§ DATA EXTRACTS
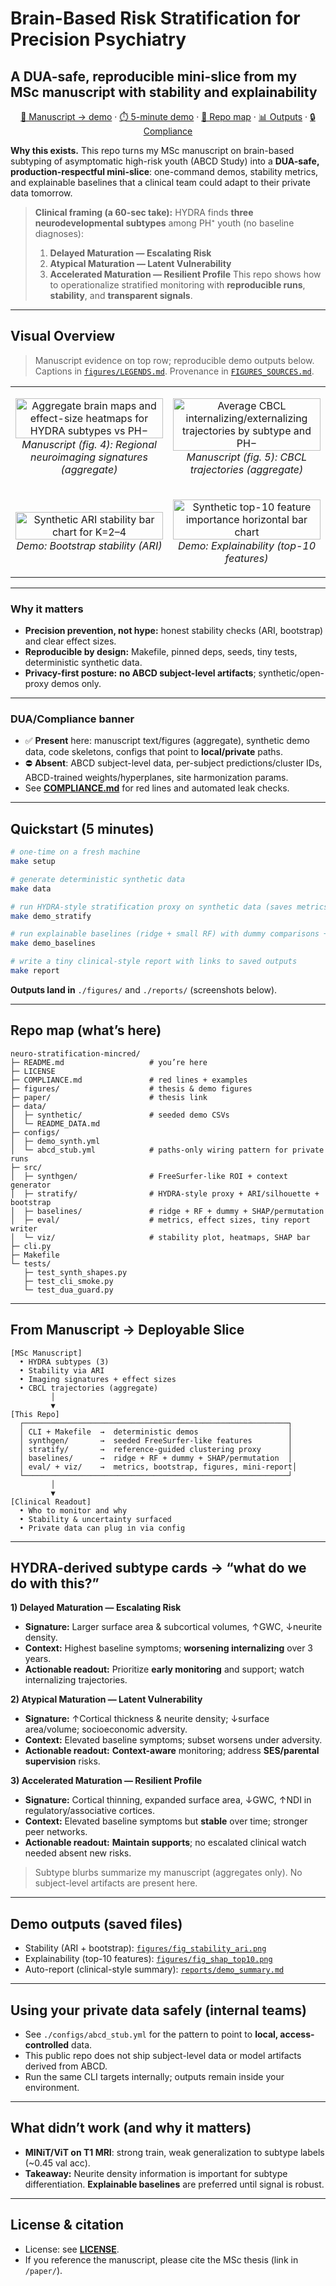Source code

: # Brain-Based Risk Stratification for Precision Psychiatry
## A DUA-safe, reproducible mini-slice from my MSc manuscript with stability and explainability

<p align="center">
  <a href="#from-manuscript--deployable-slice">📄 Manuscript → demo</a> ·
  <a href="#quickstart-5-minutes">⏱️ 5-minute demo</a> ·
  <a href="#repo-map-whats-here">🌳 Repo map</a> ·
  <a href="#demo-outputs-saved-files">📊 Outputs</a> ·
  <a href="./NOTICE">🔒 Compliance</a>
</p>

**Why this exists.** This repo turns my MSc manuscript on brain-based subtyping of asymptomatic high-risk youth (ABCD Study) into a **DUA-safe, production-respectful mini-slice**: one-command demos, stability metrics, and explainable baselines that a clinical team could adapt to their private data tomorrow.

> **Clinical framing (a 60-sec take):**
> HYDRA finds **three neurodevelopmental subtypes** among PH⁺ youth (no baseline diagnoses):
> 1) **Delayed Maturation — Escalating Risk**
> 2) **Atypical Maturation — Latent Vulnerability**
> 3) **Accelerated Maturation — Resilient Profile**
> This repo shows how to operationalize stratified monitoring with **reproducible runs**, **stability**, and **transparent signals**.

---

## Visual Overview

> Manuscript evidence on top row; reproducible demo outputs below. Captions in [`figures/LEGENDS.md`](figures/LEGENDS.md). Provenance in [`FIGURES_SOURCES.md`](FIGURES_SOURCES.md).

<table>
<tr>
<td width="50%" align="center">

<img src="figures/figure4_brain_signatures.jpg" alt="Aggregate brain maps and effect-size heatmaps for HYDRA subtypes vs PH−" width="100%"><br/>
<em>Manuscript (fig. 4): Regional neuroimaging signatures (aggregate)</em>

</td>
<td width="50%" align="center">

<img src="figures/figure5_cbcl_trajectories.jpg" alt="Average CBCL internalizing/externalizing trajectories by subtype and PH−" width="100%"><br/>
<em>Manuscript (fig. 5): CBCL trajectories (aggregate)</em>

</td>
</tr>
<tr>
<td width="50%" align="center">

<img src="figures/fig_stability_ari.png" alt="Synthetic ARI stability bar chart for K=2–4" width="100%"><br/>
<em>Demo: Bootstrap stability (ARI)</em>

</td>
<td width="50%" align="center">

<img src="figures/fig_shap_top10.png" alt="Synthetic top-10 feature importance horizontal bar chart" width="100%"><br/>
<em>Demo: Explainability (top-10 features)</em>

</td>
</tr>
</table>

---

### Why it matters
- **Precision prevention, not hype:** honest stability checks (ARI, bootstrap) and clear effect sizes.
- **Reproducible by design:** Makefile, pinned deps, seeds, tiny tests, deterministic synthetic data.
- **Privacy-first posture:** **no ABCD subject-level artifacts**; synthetic/open-proxy demos only.

---

### DUA/Compliance banner
- ✅ **Present** here: manuscript text/figures (aggregate), synthetic demo data, code skeletons, configs that point to **local/private** paths.
- ⛔ **Absent**: ABCD subject-level data, per-subject predictions/cluster IDs, ABCD-trained weights/hyperplanes, site harmonization params.
- See **[COMPLIANCE.md](./COMPLIANCE.md)** for red lines and automated leak checks.

---

## Quickstart (5 minutes)

```bash
# one-time on a fresh machine
make setup

# generate deterministic synthetic data
make data

# run HYDRA-style stratification proxy on synthetic data (saves metrics/figures)
make demo_stratify

# run explainable baselines (ridge + small RF) with dummy comparisons + SHAP/permutation
make demo_baselines

# write a tiny clinical-style report with links to saved outputs
make report
```

**Outputs land in** `./figures/` and `./reports/` (screenshots below).

---

## Repo map (what’s here)

```
neuro-stratification-mincred/
├─ README.md                   # you’re here
├─ LICENSE
├─ COMPLIANCE.md               # red lines + examples
├─ figures/                    # thesis & demo figures
├─ paper/                      # thesis link
├─ data/
│  ├─ synthetic/               # seeded demo CSVs
│  └─ README_DATA.md
├─ configs/
│  ├─ demo_synth.yml
│  └─ abcd_stub.yml            # paths-only wiring pattern for private runs
├─ src/
│  ├─ synthgen/                # FreeSurfer-like ROI + context generator
│  ├─ stratify/                # HYDRA-style proxy + ARI/silhouette + bootstrap
│  ├─ baselines/               # ridge + RF + dummy + SHAP/permutation
│  ├─ eval/                    # metrics, effect sizes, tiny report writer
│  └─ viz/                     # stability plot, heatmaps, SHAP bar
├─ cli.py
├─ Makefile
└─ tests/
   ├─ test_synth_shapes.py
   ├─ test_cli_smoke.py
   └─ test_dua_guard.py
```

---

## From Manuscript → Deployable Slice

```
[MSc Manuscript]
  • HYDRA subtypes (3)
  • Stability via ARI
  • Imaging signatures + effect sizes
  • CBCL trajectories (aggregate)
         │
         ▼
[This Repo]
  ┌───────────────────────────────────────────────────────────┐
  │ CLI + Makefile  →  deterministic demos                    │
  │ synthgen/       →  seeded FreeSurfer-like features        │
  │ stratify/       →  reference-guided clustering proxy      │
  │ baselines/      →  ridge + RF + dummy + SHAP/permutation  │
  │ eval/ + viz/    →  metrics, bootstrap, figures, mini-report│
  └───────────────────────────────────────────────────────────┘
         │
         ▼
[Clinical Readout]
  • Who to monitor and why
  • Stability & uncertainty surfaced
  • Private data can plug in via config
```

---

## HYDRA-derived subtype cards → “what do we do with this?”

**1) Delayed Maturation — Escalating Risk**
- **Signature:** Larger surface area & subcortical volumes, ↑GWC, ↓neurite density.
- **Context:** Highest baseline symptoms; **worsening internalizing** over 3 years.
- **Actionable readout:** Prioritize **early monitoring** and support; watch internalizing trajectories.

**2) Atypical Maturation — Latent Vulnerability**
- **Signature:** ↑Cortical thickness & neurite density; ↓surface area/volume; socioeconomic adversity.
- **Context:** Elevated baseline symptoms; subset worsens under adversity.
- **Actionable readout:** **Context-aware** monitoring; address **SES/parental supervision** risks.

**3) Accelerated Maturation — Resilient Profile**
- **Signature:** Cortical thinning, expanded surface area, ↓GWC, ↑NDI in regulatory/associative cortices.
- **Context:** Elevated baseline symptoms but **stable** over time; stronger peer networks.
- **Actionable readout:** **Maintain supports**; no escalated clinical watch needed absent new risks.

> Subtype blurbs summarize my manuscript (aggregates only). No subject-level artifacts are present here.

---

## Demo outputs (saved files)
- Stability (ARI + bootstrap): [`figures/fig_stability_ari.png`](figures/fig_stability_ari.png)
- Explainability (top-10 features): [`figures/fig_shap_top10.png`](figures/fig_shap_top10.png)
- Auto-report (clinical-style summary): [`reports/demo_summary.md`](reports/demo_summary.md)

---

## Using your private data safely (internal teams)
- See `./configs/abcd_stub.yml` for the pattern to point to **local, access-controlled** data.
- This public repo does not ship subject-level data or model artifacts derived from ABCD.
- Run the same CLI targets internally; outputs remain inside your environment.

---

## What didn’t work (and why it matters)
- **MINiT/ViT on T1 MRI**: strong train, weak generalization to subtype labels (~0.45 val acc).
- **Takeaway:** Neurite density information is important for subtype differentiation. **Explainable baselines** are preferred until signal is robust.

---

## License & citation
- License: see **[LICENSE](./LICENSE)**.
- If you reference the manuscript, please cite the MSc thesis (link in `/paper/`).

§ EXERCISE REQUIREMENTS
Within the listing above, count the lines that contain the string "monitoring". Give only the number.

§ SOLVED PROBLEM
3